Pandemi Covid-19 ini menjadikan tahun 2020 jauh berbeda dari tahun-tahun sebelumnya. Bahkan dengan cara yang tak pernah terpikirkan. Sesuatu yang mungkin sering dilihat di film fiksi sains, dan kemudian benar-benar nyata terjadi di dekat kita.
Dahulu melihat tenaga
medis atau orang-orang menggunakan Alat Pelindung Diri (APD) lengkap, hanya di
film yang berkisah tentang orang-orang yang bertaruh nyawa menghadapi senjata
biologis yang berbahaya, radiasi nuklir, ataupun kondisi yang belum diketahui
pasti, namun sangat berbahaya dan mengancam jiwa.
Saat ini?

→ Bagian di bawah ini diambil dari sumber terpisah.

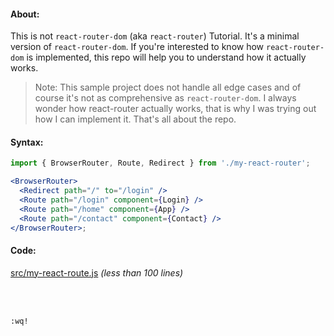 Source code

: #### About:

This is not `react-router-dom` (aka `react-router`) Tutorial. It's a minimal version of `react-router-dom`. If you're interested to know how `react-router-dom` is implemented, this repo will help you to understand how it actually works.

> Note: This sample project does not handle all edge cases and of course it's not as comprehensive as `react-router-dom`. I always wonder how react-router actually works, that is why I was trying out how I can implement it. That's all about the repo.

#### Syntax:

```jsx
import { BrowserRouter, Route, Redirect } from './my-react-router';

<BrowserRouter>
  <Redirect path="/" to="/login" />
  <Route path="/login" component={Login} />
  <Route path="/home" component={App} />
  <Route path="/contact" component={Contact} />
</BrowserRouter>;
```

#### Code: 
[src/my-react-route.js](src/my-react-router.js) _(less than 100 lines)_

<br>
<br>

`:wq!`
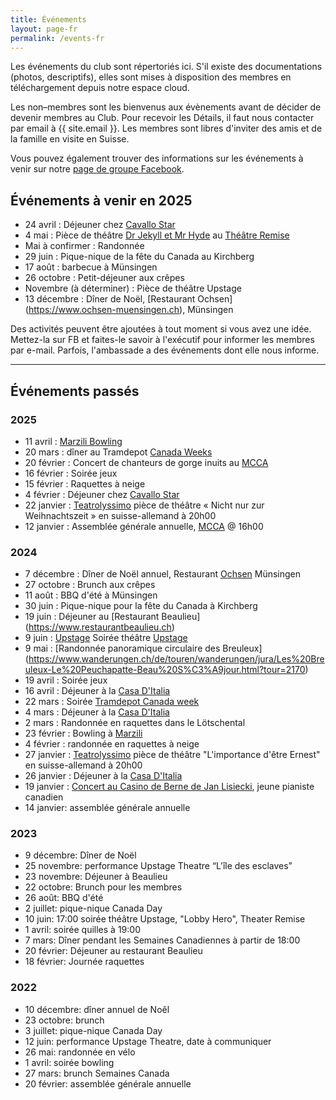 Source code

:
 ```yaml
---
title: Événements
layout: page-fr
permalink: /events-fr
---
```


Les événements du club sont répertoriés ici. S'il existe des documentations (photos, descriptifs), elles sont mises à disposition des membres en téléchargement depuis notre espace cloud.

Les non–membres sont les bienvenus aux évènements avant de décider de devenir membres au Club. Pour recevoir les Détails, il faut nous contacter par email à {{ site.email }}.
Les membres sont libres d'inviter des amis et de la famille en visite en Suisse.

Vous pouvez également trouver des informations sur les événements à venir sur notre [page de groupe Facebook](https://www.facebook.com/groups/canadaclubberne/).

## Événements à venir en 2025

- 24 avril : Déjeuner chez [Cavallo Star](https://www.cavallostar.ch)
- 4 mai : Pièce de théâtre [Dr Jekyll et Mr Hyde](https://upstage.ch/2024/10/28/spring-production-details/) au [Théâtre Remise](https://www.theaterremisebern.ch/index.php)
- Mai à confirmer : Randonnée
- 29 juin : Pique-nique de la fête du Canada au Kirchberg
- 17 août : barbecue à Münsingen
- 26 octobre : Petit-déjeuner aux crêpes
- Novembre (à déterminer) : Pièce de théâtre Upstage
- 13 décembre : Dîner de Noël, [Restaurant Ochsen] (https://www.ochsen-muensingen.ch), Münsingen

Des activités peuvent être ajoutées à tout moment si vous avez une idée. Mettez-la sur FB et faites-le savoir à l'exécutif pour informer les membres par e-mail.
Parfois, l'ambassade a des événements dont elle nous informe.

---

## Événements passés

### 2025

- 11 avril : [Marzili Bowling](https://www.bowling-marzili.ch/bm-english)
- 20 mars : dîner au Tramdepot [Canada Weeks](https://altestramdepot.ch/de/Info/Restaurant/Kanada_Wochen)
- 20 février : Concert de chanteurs de gorge inuits au [MCCA](https://mcca.ch/en/https/-/www-mcca-ch/upcoming/index.php/)
- 16 février : Soirée jeux
- 15 février : Raquettes à neige
- 4 février : Déjeuner chez [Cavallo Star](https://www.cavallostar.ch)
- 22 janvier : [Teatrolyssimo](https://www.teatrolyssimo.ch) pièce de théâtre « Nicht nur zur Weihnachtszeit » en suisse-allemand à 20h00
- 12 janvier : Assemblée générale annuelle, [MCCA](https://mcca.ch) @ 16h00

### 2024

- 7 décembre : Dîner de Noël annuel, Restaurant [Ochsen](https://www.ochsen-muensingen.ch) Münsingen
- 27 octobre : Brunch aux crêpes
- 11 août : BBQ d'été à Münsingen
- 30 juin : Pique-nique pour la fête du Canada à Kirchberg
- 19 juin : Déjeuner au [Restaurant Beaulieu] (https://www.restaurantbeaulieu.ch)
- 9 juin : [Upstage]() Soirée théâtre [Upstage](https://upstage.ch)
- 9 mai : [Randonnée panoramique circulaire des Breuleux] (https://www.wanderungen.ch/de/touren/wanderungen/jura/Les%20Breuleux-Le%20Peuchapatte-Beau%20S%C3%A9jour.html?tour=2170)
- 19 avril : Soirée jeux
- 16 avril : Déjeuner à la [Casa D'Italia](https://www.casaitalia.ch)
- 22 mars : Soirée [Tramdepot Canada week](https://altestramdepot.ch/de/Info/Restaurant/Kanada_Wochen)
- 4 mars : Déjeuner à la [Casa D'Italia](https://www.casaitalia.ch)
- 2 mars : Randonnée en raquettes dans le Lötschental
- 23 février : Bowling à [Marzili](https://www.bowling-marzili.ch)
- 4 février : randonnée en raquettes à neige
- 27 janvier : [Teatrolyssimo](https://www.teatrolyssimo.ch) pièce de théâtre "L'importance d'être Ernest" en suisse-allemand à 20h00
- 26 janvier : Déjeuner à la [Casa D'Italia](https://www.casaitalia.ch)
- 19 janvier : [Concert au Casino de Berne de Jan Lisiecki](https://www.casinobern.ch/programm/jan-lisiecki-2/), jeune pianiste canadien
- 14 janvier: assemblée générale annuelle

### 2023

- 9  décembre: Dîner de Noël
- 25 novembre: performance Upstage Theatre “L'île des esclaves”
- 23 novembre: Déjeuner à Beaulieu
- 22 octobre: Brunch pour les membres
- 26 août: BBQ d'été
- 2 juillet: pique-nique Canada Day
- 10 juin: 17:00 soirée théâtre Upstage, "Lobby Hero", Theater Remise
- 1 avril: soirée quilles à 19:00
- 7 mars: Dîner pendant les Semaines Canadiennes à partir de 18:00
- 20 février: Déjeuner au restaurant Beaulieu
- 18 février: Journée raquettes

### 2022

- 10 décembre: dîner annuel de Noêl
- 23 octobre: brunch
- 3 juillet: pique-nique Canada Day
- 12 juin: performance Upstage Theatre, date à communiquer
- 26 mai: randonnée en vélo
- 1 avril: soirée bowling
- 27 mars: brunch Semaines Canada
- 20 février: assemblée générale annuelle
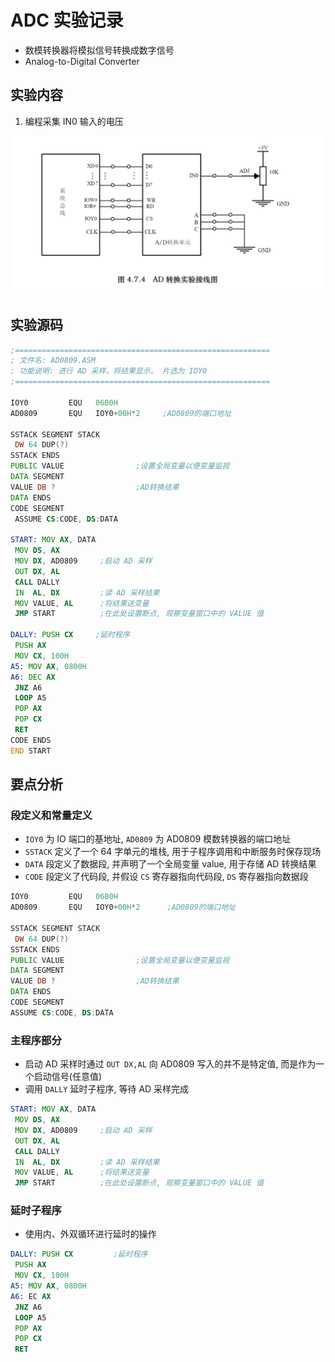 # ADC 实验记录

- 数模转换器将模拟信号转换成数字信号
- Analog-to-Digital Converter

## 实验内容

1. 编程采集 IN0 输入的电压

![linking diagram](./images/A-D实验接线图.png)

## 实验源码

```asm
;=========================================================
; 文件名: AD0809.ASM
; 功能说明: 进行 AD 采样，将结果显示。 片选为 IOY0
;=========================================================

IOY0         EQU   0600H 
AD0809       EQU   IOY0+00H*2     ;AD0809的端口地址

SSTACK SEGMENT STACK
 DW 64 DUP(?)
SSTACK ENDS
PUBLIC VALUE                ;设置全局变量以便变量监视
DATA SEGMENT
VALUE DB ?                  ;AD转换结果
DATA ENDS
CODE SEGMENT
 ASSUME CS:CODE, DS:DATA

START: MOV AX, DATA
 MOV DS, AX
 MOV DX, AD0809     ;启动 AD 采样
 OUT DX, AL
 CALL DALLY
 IN  AL, DX         ;读 AD 采样结果
 MOV VALUE, AL      ;将结果送变量
 JMP START          ;在此处设置断点, 观察变量窗口中的 VALUE 值

DALLY: PUSH CX     ;延时程序
 PUSH AX
 MOV CX, 100H
A5: MOV AX, 0800H
A6: DEC AX
 JNZ A6
 LOOP A5
 POP AX
 POP CX
 RET
CODE ENDS
END START
```

## 要点分析

### 段定义和常量定义

- `IOY0` 为 IO 端口的基地址, `AD0809` 为 AD0809 模数转换器的端口地址
- `SSTACK` 定义了一个 64 字单元的堆栈, 用于子程序调用和中断服务时保存现场
- `DATA` 段定义了数据段, 并声明了一个全局变量 value, 用于存储 AD 转换结果
- `CODE` 段定义了代码段, 并假设 `CS` 寄存器指向代码段, `DS` 寄存器指向数据段

```asm
IOY0         EQU   0600H 
AD0809       EQU   IOY0+00H*2      ;AD0809的端口地址

SSTACK SEGMENT STACK
 DW 64 DUP(?)
SSTACK ENDS
PUBLIC VALUE                ;设置全局变量以便变量监视
DATA SEGMENT
VALUE DB ?                  ;AD转换结果
DATA ENDS
CODE SEGMENT
ASSUME CS:CODE, DS:DATA
```

### 主程序部分

- 启动 AD 采样时通过 `OUT DX,AL` 向 AD0809 写入的并不是特定值, 而是作为一个启动信号(任意值)
- 调用 `DALLY` 延时子程序, 等待 AD 采样完成

```asm
START: MOV AX, DATA
 MOV DS, AX
 MOV DX, AD0809     ;启动 AD 采样
 OUT DX, AL
 CALL DALLY
 IN  AL, DX         ;读 AD 采样结果
 MOV VALUE, AL      ;将结果送变量
 JMP START          ;在此处设置断点, 观察变量窗口中的 VALUE 值
```

### 延时子程序

- 使用内、外双循环进行延时的操作

```asm
DALLY: PUSH CX         ;延时程序
 PUSH AX
 MOV CX, 100H
A5: MOV AX, 0800H
A6: EC AX
 JNZ A6
 LOOP A5
 POP AX
 POP CX
 RET
```
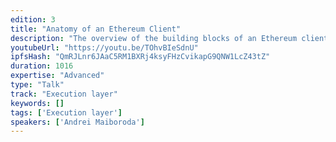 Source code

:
 ```yaml
---
edition: 3
title: "Anatomy of an Ethereum Client"
description: "The overview of the building blocks of an Ethereum client: what any client implementation should have. A practical perspective on how Ethereum works under the hood."
youtubeUrl: "https://youtu.be/TOhvBIeSdnU"
ipfsHash: "QmRJLnr6JAaC5RM1BXRj4ksyFHzCvikapG9QNW1LcZ43tZ"
duration: 1016
expertise: "Advanced"
type: "Talk"
track: "Execution layer"
keywords: []
tags: ['Execution layer']
speakers: ['Andrei Maiboroda']
---
```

Hampir
di fasilitas kesehatan. Bahkan hingga di kota-kota kecil, kita bisa menyaksikan
itu. Dan itu bukanlah film yang setelah kita saksikan selama 2 jam, kemudian
berakhir sedih ataupun bahagia.
Ini sudah
berbulan-bulan. Bahkan sudah hampir satu tahun. Dan, kita tidak ada yang tahu pasti,
kapan ini berakhir.
Semua tak lagi sama.
Terngiang kembali
lagu Padi, Semua Tak Sama, namun dengan konteks yang berbeda. Ya, saat ini dan
ke depan pun, tak akan sama lagi. Kita tak akan pernah bisa kembali ke waktu sebelum
pandemi terjadi.
Berkaca pada waktu
yang telah kita lewati, kita adalah orang merugi jika tak bisa mengambil
hikmah, sekecil apapun. Mulai dari semesta terkecil, diri kita sendiri.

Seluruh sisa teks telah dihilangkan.